L'on ne connaîtra jamais les paroles que prononça le basileus Constantin lors de la chute de Byzance dans la basilique Sainte-Sophie. Le discours que je lui ai prêté est idéologiquement impossible dans le contexte historique et surtout religieux de l’époque. Je l’ai choisi pourtant volontairement car, en cet instant historique, l’ombre gigantesque de la grande Rome antique s’impose à son substitut médiéval qui en a trahi le génie et en subit le châtiment.


Pendant que l'empereur, médite sombrement
La foule silencieuse, envahit le sanctuaire.
Paralysé, prostré, par l'immense douleur
Constantin, courageux, paraît devant le peuple.

«Douloureux jour, tragique jour, funèbre jour.
Le soleil pourra-t-il, dans le ciel resplendir
Les champs de blé germer, et les fleurs s'épanouir
Lorsque disparaîtra, notre illustre cité?
Se peut-il que demain, Byzance ne soit plus?
Nea Roma pourtant, demain ne sera plus.
C'est l'enfant Romulus, qui tous nous engendra.
Pouvons-nous oublier, nos lointaines racines.
Tu redeviens, Byzance, en ton dernier instant
La ville de Scipion, de Brutus, de Caton.
C'est Rome qui s'effondre, aux boulets des canons.
C'est Rome qu'on meurtrit, lorsque tes vaisseaux coulent.
C'est Rome qui périt, lorsqu'on abat tes murs.
Funeste jour, sordide jour, tragique jour.
Pourquoi souffrîtes-vous, hoplites héroïques
Ce martyre inutile, au val des Thermopyles?
Dans l'Erèbe sinistre, où vos âmes divaguent
De vos pleurs inondez, vos tuniques sanglantes.
Salamine et Platée, vous fûtes vains triomphes
Puisqu'aujourd'hui l'Europe, abdique et se dissout.
Gémissez, gémissez, pleurez, lamentez-vous.
L'Histoire en cet instant, m'anéantit, m'écrase.
Je ne m'appartiens plus. Mon destin me transcende.
J'assume à travers moi, la chute de l'Empire.
Quelle main reprendra, le flambeau qui s'éteint?
Je lance dans la nuit, ce pathétique appel.
Trois mille ans écoulés, jusqu'en ce terme ultime.
La Reine des cités, disparaît à jamais.
Pardon, pardon, pour ceux, qui jadis la bâtirent.
Pardon, pardon pour ceux, qui jadis l'agrandirent.
Pardon, Justinien, pardon Julien, Théodose
Pour n'avoir égalé, votre valeur insigne.
Pardon pour les affronts, que nous fîmes aux dieux.
Je rendrai mon dernier souffle, au sommet des remparts.
C'est ici dans ces murs, que bientôt je mourrai.
Le cœur percé d'un trait, le crâne pourfendu.
L'enfant peut-il quitter, sa mère agonisante?
Par mon dernier soupir, je dirai ton nom, Rome»
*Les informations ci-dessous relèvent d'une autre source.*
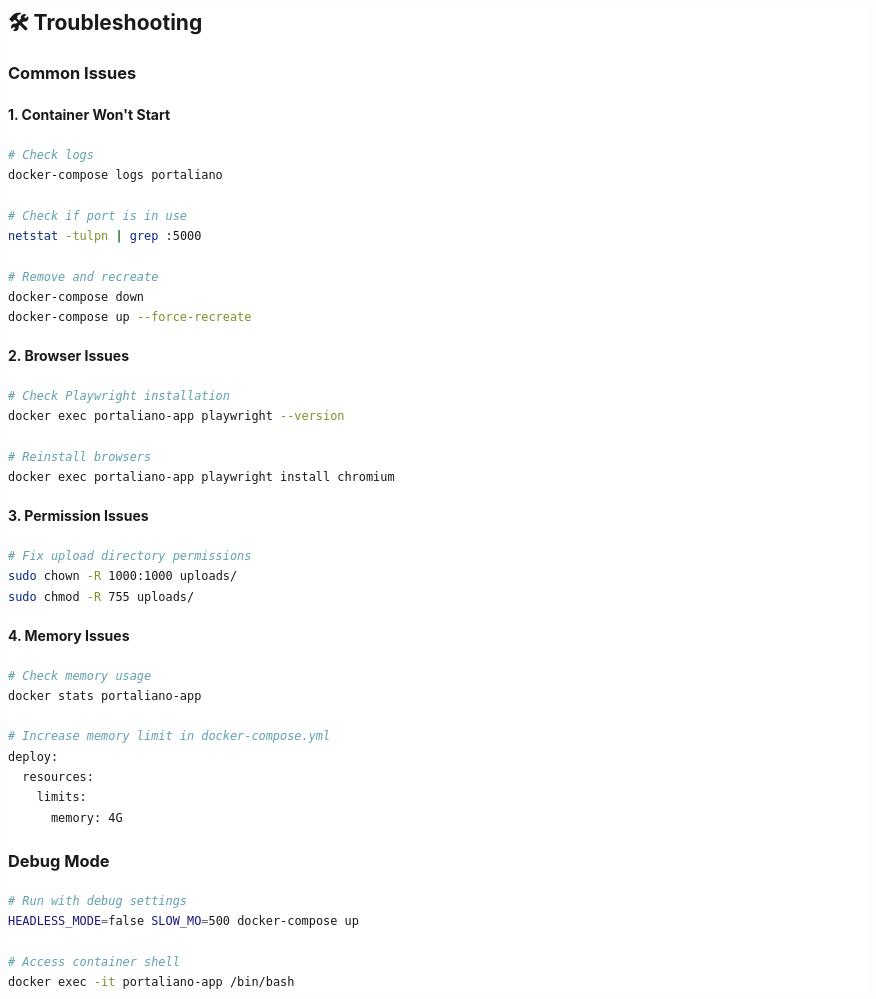 ## 🛠️ Troubleshooting

### Common Issues

#### 1. Container Won't Start

```bash
# Check logs
docker-compose logs portaliano

# Check if port is in use
netstat -tulpn | grep :5000

# Remove and recreate
docker-compose down
docker-compose up --force-recreate
```

#### 2. Browser Issues

```bash
# Check Playwright installation
docker exec portaliano-app playwright --version

# Reinstall browsers
docker exec portaliano-app playwright install chromium
```

#### 3. Permission Issues

```bash
# Fix upload directory permissions
sudo chown -R 1000:1000 uploads/
sudo chmod -R 755 uploads/
```

#### 4. Memory Issues

```bash
# Check memory usage
docker stats portaliano-app

# Increase memory limit in docker-compose.yml
deploy:
  resources:
    limits:
      memory: 4G
```

### Debug Mode

```bash
# Run with debug settings
HEADLESS_MODE=false SLOW_MO=500 docker-compose up

# Access container shell
docker exec -it portaliano-app /bin/bash
```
Cris, pleurs, gémissements, s'échappent de la foule.
D'un coup, la vaste nef, retentit de clameurs.


PLACE ROUGE 4 OCTOBRE 1957
2016-12


Les grands moments de l’Histoire atteignent sans doute une dimension religieuse leur prêtant une importance fondatrice pour une communauté ou pour l’Humanité entière. Ainsi en est-il de ce 4 octobre 1957 sur la place Rouge. La poésie épique se doit de suggérer l’évènement en évoquant une atmosphère mystique et magique…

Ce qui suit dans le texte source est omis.